Особое внимание привлекают к себе три строчки в речи Телемаха (394 слл.) : άλλ' ήτοι βασιλήες 'Αχαιών ε'ισί και άλλοι πολλοί έν άμφιάλω |θάκη, νέοι ήδε παλαιοί, τών κέν τίς τόδ εχησιν, έπει θάνε διος 'Οδυσσεύς. В сопоставлении со всем остальным текстом этого пассажа они производят впечатление логической ошибки, какой-то незаконной и необоснованной «подмены тезиса». В самом деле, и Антиной, и сам Телемах, и отвечающий ему Евримах (ibid., 400 слл.) явно имеют в виду только одно вакантное царское место, которое может занять, а может и не занять Телемах. Но кто же тогда эти «молодые и старые цари-ахейцев»? Рассуждая логически, они могут быть только претендентами на власть, просто итакийскими аристократами, но никак не властьимущими.[184] Мы не знаем, однако, ни одного случая ни у Гомера, ни у других авторов, где бы термин βασιλεύς (в единственном или множественном числе безразлично) обозначал претендента на власть, а не лицо, уже облеченное властью. Ни в одном из известных нам греческих государств этот термин не употреблялся для обозначения всей вообще знати, просто аристократии, ограничиваясь всегда узким кругом должностных лиц с сакральными или судебными полномочиями (см. ниже, с. 67). К тому же, логически развивая эту мысль, мы придем к явной бессмыслице: человек, уже являющийся басилеем, претендует на то, чтобы стать басилеем.

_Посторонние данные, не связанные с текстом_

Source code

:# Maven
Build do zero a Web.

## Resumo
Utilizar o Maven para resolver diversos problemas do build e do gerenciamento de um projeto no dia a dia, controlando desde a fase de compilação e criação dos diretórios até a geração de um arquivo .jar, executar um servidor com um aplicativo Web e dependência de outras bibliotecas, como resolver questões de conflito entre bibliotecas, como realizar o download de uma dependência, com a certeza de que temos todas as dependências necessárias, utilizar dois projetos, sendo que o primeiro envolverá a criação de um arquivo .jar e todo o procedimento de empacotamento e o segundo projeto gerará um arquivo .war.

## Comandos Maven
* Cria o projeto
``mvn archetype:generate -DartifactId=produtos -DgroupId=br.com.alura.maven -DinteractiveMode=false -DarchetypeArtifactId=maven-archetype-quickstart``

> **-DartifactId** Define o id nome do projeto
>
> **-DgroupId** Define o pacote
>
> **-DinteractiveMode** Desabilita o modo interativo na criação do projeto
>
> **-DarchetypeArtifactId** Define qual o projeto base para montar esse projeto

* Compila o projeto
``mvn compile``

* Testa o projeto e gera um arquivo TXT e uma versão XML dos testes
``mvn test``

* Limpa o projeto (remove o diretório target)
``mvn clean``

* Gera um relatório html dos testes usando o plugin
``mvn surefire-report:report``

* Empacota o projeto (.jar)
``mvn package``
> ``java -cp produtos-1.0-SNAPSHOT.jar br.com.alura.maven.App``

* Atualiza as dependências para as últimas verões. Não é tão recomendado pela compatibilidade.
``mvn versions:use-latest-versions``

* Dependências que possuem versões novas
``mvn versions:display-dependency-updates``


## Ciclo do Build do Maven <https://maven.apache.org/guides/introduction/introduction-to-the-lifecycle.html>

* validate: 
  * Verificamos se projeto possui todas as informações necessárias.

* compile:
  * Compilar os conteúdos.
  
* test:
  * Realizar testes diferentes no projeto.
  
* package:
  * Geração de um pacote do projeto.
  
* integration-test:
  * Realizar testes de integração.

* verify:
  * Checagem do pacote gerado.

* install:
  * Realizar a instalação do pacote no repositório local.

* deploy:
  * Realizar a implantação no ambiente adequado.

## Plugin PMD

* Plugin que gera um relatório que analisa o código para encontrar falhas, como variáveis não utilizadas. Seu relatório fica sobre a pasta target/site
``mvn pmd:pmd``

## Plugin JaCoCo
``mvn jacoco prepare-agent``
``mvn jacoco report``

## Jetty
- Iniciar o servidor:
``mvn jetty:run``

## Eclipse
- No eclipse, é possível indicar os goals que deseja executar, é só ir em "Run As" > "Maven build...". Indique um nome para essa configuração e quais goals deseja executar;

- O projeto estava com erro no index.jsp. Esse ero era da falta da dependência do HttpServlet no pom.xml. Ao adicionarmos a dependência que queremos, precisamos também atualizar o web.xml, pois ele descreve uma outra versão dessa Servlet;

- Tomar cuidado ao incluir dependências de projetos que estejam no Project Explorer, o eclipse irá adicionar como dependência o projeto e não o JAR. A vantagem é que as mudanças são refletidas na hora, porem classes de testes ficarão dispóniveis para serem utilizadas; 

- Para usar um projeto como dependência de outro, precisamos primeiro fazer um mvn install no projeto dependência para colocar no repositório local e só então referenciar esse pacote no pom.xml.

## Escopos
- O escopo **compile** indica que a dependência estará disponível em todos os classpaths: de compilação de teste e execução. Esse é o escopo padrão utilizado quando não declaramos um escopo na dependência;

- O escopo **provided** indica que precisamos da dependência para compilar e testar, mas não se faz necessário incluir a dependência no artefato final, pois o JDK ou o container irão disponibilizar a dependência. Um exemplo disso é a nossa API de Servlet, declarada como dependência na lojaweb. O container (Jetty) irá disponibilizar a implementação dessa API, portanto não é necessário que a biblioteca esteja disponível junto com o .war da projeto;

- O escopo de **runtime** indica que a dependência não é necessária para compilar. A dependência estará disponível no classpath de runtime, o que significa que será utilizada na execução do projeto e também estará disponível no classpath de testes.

Не следует, однако, забывать о том, что поэтическая, особенно гомеровская логика отнюдь не тождественна обычному здравому смыслу. Гомеровское мировосприятие дискретно по своему характеру. Каждая отдельная вещь или ситуация существует в эпическом рассказе сама по себе. Связи между отдельными фактами поверхностны и непрочны, имея вторичное значение по сравнению с самими фактами. Во многом такому взгляду на мир способствует, конечно, формальная структура самого гомеровского стиха. Выбор слова в стихе почти всегда диктуется либо размером, либо конкретной сиюминутной художественной задачей, иногда не выходящей за пределы одной строки. Возникающие при этом логические противоречия и неувязки, естественно, остаются в тексте, так как поэт либо, просто не обращает на них внимания, либо только слегка приглушает.[185] Так и в данном случае Гомер явно сталкивает две противоположные логические посылки, почти не заботясь об их согласовании. Согласно одной из них Одиссей является единственным царем Итаки, и после его смерти или исчезновения островом должен править также один человек. Согласно другой (она появляется в тексте чисто случайно: поэту просто хочется сильнее подчеркнуть действительную или наигранную скромность Телемаха) на острове много царей, все они правят сообща, и Телемах может стать одним из них. «Мостик» между этими двумя посылками образуют не очень ясные по смыслу (неясность, очевидно, нарочитая) слова: τών κέν τις τόδ` εχησιν, έπεί θάνε διος Όδυσσεύς , из которых обычно и заключают, что «молодые и старые цари» Итаки это — претенденты на престол Одиссея.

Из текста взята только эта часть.